1# Metallica The Unforgiven
Veled olduğum zamanlar ilk aldığım bilgisayarıma bir göz gezdirirken 'Ledzepp' adlı bir klasöre rastlıyorum 2tık ile dinlemeye başlıyorum çalıyor ve Led Zeppelin ile ilk defa küçük bir insanın karşılaşması "sikerim bu ne ya? " sözü ile beraberinde winamp ın kapatılmasıyla sonuçlanır.Daha o zamanlar fizy yutup yok jsıdjasdjasd. İleride olacaklardan habersiz yaşam devam etmekle birlikte gençliğin verdiği ateşle pantera sından tut o zamanlar adını ilk defa duyduğum ve dinlemek için açtığım da parçanın ilk 5sn lik girişi ile devamında hızlı ilerlemelerle beğenime göre belirlediğim parçalar dinlemeye devam ediyorum.
İlk big bang le beraber çatallı ses tonuyla şehvet dolu haykırışlarda bulunan ben Metalika ile tanışıp Unforgiven'i dinlemem ile birlikte şok üstüne şok yaşıyorum.Aptal Hammet 'ın sırf uyuşukluğundan 2 haftada yazdığı o solo hayatında bir daha atamayacağı bir gitar solosu haline gelir.
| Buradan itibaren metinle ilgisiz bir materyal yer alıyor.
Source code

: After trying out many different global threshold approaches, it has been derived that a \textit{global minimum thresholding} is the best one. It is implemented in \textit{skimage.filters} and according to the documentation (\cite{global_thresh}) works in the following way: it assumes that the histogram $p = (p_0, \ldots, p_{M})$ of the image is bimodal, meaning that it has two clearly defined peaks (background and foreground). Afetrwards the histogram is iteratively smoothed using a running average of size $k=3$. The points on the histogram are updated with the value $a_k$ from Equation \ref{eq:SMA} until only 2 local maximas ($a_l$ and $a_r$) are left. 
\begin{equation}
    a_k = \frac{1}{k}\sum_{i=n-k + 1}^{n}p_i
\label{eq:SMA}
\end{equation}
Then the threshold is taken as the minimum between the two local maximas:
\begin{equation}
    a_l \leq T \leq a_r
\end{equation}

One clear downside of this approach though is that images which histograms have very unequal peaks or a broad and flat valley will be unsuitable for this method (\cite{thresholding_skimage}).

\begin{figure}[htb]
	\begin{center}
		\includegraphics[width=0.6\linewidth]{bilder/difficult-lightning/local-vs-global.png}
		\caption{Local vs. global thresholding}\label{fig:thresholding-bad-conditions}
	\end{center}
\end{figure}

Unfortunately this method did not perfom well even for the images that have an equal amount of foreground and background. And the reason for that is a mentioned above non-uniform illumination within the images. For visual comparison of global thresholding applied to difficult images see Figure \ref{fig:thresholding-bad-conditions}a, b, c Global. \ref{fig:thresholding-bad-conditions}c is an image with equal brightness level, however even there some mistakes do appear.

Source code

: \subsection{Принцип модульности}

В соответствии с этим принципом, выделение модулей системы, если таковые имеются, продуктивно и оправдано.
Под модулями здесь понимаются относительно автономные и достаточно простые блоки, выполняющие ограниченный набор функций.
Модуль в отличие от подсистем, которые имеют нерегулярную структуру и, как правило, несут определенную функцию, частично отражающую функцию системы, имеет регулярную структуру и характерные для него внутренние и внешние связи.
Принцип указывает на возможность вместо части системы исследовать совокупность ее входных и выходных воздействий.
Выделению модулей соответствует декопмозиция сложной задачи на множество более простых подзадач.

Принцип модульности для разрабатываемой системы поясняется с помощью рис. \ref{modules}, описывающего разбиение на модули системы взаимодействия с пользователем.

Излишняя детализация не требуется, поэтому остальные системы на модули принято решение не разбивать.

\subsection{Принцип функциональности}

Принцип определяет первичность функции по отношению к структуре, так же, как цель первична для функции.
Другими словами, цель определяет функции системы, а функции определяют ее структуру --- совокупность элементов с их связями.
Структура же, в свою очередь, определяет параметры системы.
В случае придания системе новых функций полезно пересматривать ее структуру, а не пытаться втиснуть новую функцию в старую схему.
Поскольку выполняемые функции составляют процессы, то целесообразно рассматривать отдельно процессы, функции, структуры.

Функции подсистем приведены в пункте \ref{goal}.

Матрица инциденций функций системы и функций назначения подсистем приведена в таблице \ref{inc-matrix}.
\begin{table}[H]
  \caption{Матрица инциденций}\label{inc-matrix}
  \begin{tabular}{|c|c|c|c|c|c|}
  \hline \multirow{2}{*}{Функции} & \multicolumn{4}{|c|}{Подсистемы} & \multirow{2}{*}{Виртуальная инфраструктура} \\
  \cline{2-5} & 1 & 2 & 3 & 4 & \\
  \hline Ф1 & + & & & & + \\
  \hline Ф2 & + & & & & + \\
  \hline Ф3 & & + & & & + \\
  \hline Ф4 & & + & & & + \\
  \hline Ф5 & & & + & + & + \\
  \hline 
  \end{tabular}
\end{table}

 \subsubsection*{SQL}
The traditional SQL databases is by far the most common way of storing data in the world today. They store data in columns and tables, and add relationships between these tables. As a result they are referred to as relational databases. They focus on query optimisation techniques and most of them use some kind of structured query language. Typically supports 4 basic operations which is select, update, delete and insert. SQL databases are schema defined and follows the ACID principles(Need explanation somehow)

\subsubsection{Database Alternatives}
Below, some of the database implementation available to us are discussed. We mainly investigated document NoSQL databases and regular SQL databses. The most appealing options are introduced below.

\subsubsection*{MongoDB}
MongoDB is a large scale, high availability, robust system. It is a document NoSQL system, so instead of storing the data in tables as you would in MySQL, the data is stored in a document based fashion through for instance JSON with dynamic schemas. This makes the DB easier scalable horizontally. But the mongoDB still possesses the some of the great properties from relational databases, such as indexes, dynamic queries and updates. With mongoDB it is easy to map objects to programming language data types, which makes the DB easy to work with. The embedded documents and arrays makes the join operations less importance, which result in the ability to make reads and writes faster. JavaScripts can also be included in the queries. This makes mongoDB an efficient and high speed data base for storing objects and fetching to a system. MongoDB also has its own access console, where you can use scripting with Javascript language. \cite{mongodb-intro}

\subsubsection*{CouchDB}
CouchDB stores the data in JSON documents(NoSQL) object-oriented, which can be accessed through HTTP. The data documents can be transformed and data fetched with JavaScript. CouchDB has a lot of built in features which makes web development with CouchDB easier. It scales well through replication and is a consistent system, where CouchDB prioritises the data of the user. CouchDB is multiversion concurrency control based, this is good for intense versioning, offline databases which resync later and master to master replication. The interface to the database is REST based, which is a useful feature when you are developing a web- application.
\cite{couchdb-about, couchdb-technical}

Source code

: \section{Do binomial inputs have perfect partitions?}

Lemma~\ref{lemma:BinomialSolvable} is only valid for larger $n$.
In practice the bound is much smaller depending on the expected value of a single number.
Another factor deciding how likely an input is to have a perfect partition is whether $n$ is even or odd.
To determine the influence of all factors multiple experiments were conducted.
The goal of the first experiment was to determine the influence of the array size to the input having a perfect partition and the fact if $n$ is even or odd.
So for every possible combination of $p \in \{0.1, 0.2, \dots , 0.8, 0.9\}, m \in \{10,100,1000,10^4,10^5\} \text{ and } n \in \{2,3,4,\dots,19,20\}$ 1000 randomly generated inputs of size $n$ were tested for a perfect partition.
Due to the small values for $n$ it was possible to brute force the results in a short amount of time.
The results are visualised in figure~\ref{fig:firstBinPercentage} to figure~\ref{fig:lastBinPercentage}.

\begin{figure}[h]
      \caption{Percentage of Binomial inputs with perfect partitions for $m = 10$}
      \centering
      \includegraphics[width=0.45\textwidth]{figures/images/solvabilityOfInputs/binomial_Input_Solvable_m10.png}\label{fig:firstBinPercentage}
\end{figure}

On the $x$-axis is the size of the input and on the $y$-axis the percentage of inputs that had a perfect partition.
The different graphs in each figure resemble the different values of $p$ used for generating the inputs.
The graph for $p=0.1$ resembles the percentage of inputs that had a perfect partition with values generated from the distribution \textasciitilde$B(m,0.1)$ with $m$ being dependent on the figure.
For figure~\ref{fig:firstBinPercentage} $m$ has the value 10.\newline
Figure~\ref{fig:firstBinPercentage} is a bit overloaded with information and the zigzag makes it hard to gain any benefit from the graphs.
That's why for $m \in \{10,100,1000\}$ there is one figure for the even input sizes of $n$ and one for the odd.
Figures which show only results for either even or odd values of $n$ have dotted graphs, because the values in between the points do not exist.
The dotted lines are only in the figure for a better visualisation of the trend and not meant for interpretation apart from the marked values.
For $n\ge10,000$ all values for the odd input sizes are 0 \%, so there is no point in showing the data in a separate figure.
146 internet bağlantısından faturanın kabarıklılığını umursamaz bir şekilde internetten sözlerini bulup öte yandan şarkı ile beraberinde ezberlemeye başlıyorum.O zamanki dünya görüşümle sözler o kadar can alıcı oluyor ki işte bu benim şarkım gardaş diyerek; Msn le başlayıp Kantırda hala süre gelen Unforgiven nick i kullanmamla kendi içimde bu şeyi kabulleniyorum.Hatta adını vermek istemediğim hatta unutmak istediğim bir arkadaşım gibi özenerek o dönem ki kız arkadaşıma paralel telefondan dinletecek kadar enteresan hale geliyor.
Bir an var ki; Okay arkadaşımın o zaman ki grubumuzla verdiğimiz konserde "Wherever I May Roam" intro su olarak seçtiğimiz şarkıda davulun girmesiyle birlikte öyle bir Metağğlika diyişi var ki beni benden alıyor.
İşte böyle bir şeydir Unforgiven benim için.Şuan ikinci ve üçüncüsünü daha çok beğenenler var ki... ilklerin tadı başkadır ve unutulmaz.
2# Megadeth Holy Wars
Dave Mustaine metalikadan kolvumasaydı Megadeth hiç olmayacaktı ve ben ahlaksız herifin tekinin bu parçasından yoksun kalacaktım.Metalika ne kadar onun içinde bir ukte olarak kalsa da.
"Killing for religion, skirts for pussies." - A.Ergin.
3# Led Zeppelin Stairway to Heaven - AC/DC Highway to Hell
Cennet ve Cehennem.Birbirine adanmış iki parça.bir elmanın 2 yarısı, kapı kolu, bira sigara, karı kız yok o olmuyor "AGM", kutsal üçlü, tamlamalar, espiriler falan filan.
Bir şarkı düşünün ki alkol aldıktan sonraki tuvalet mesayisi anındaki rahatlatma gibi, diğeri ise sıcaktan kavrumsulmuş kumsaldaki ilginç zıplama eylemi gibi gibi.Angus Young misali.
Bon Scott candır.
4# Led Zeppelin Since I've Been Loving You
Çocukluk işte "sikerim bu ne ya" gafını etmiş olmak şu yaşımda ise beni utandırıyor.Her ne yaparsam yapayım, ne halde olursam, ne hissedersem her defasına karşıma çıktı Led Zeppelin.Bunun burdaki hali ve tanımı 'Aşk' tı.Her insanın karışılıklı veyahut karşılıksız yaşadığı ve bunun getirisi olan inanç, aptallık, sadakat-siz, bağlılık vb tüm durumların sonucundaki geçmiş kavramı.Bu geçmiş, kabullenmeyi öğretir.Karşındakinin kim olduğunu neler yaşadağı sana yaşattığı ve yaşatacaklarını kabullenirsin.Bir milad olur senin için işte bunu birincil kişi olarak önce kendin kabullenmelisin.Bu parça benim için bu yüzden 'en' dir.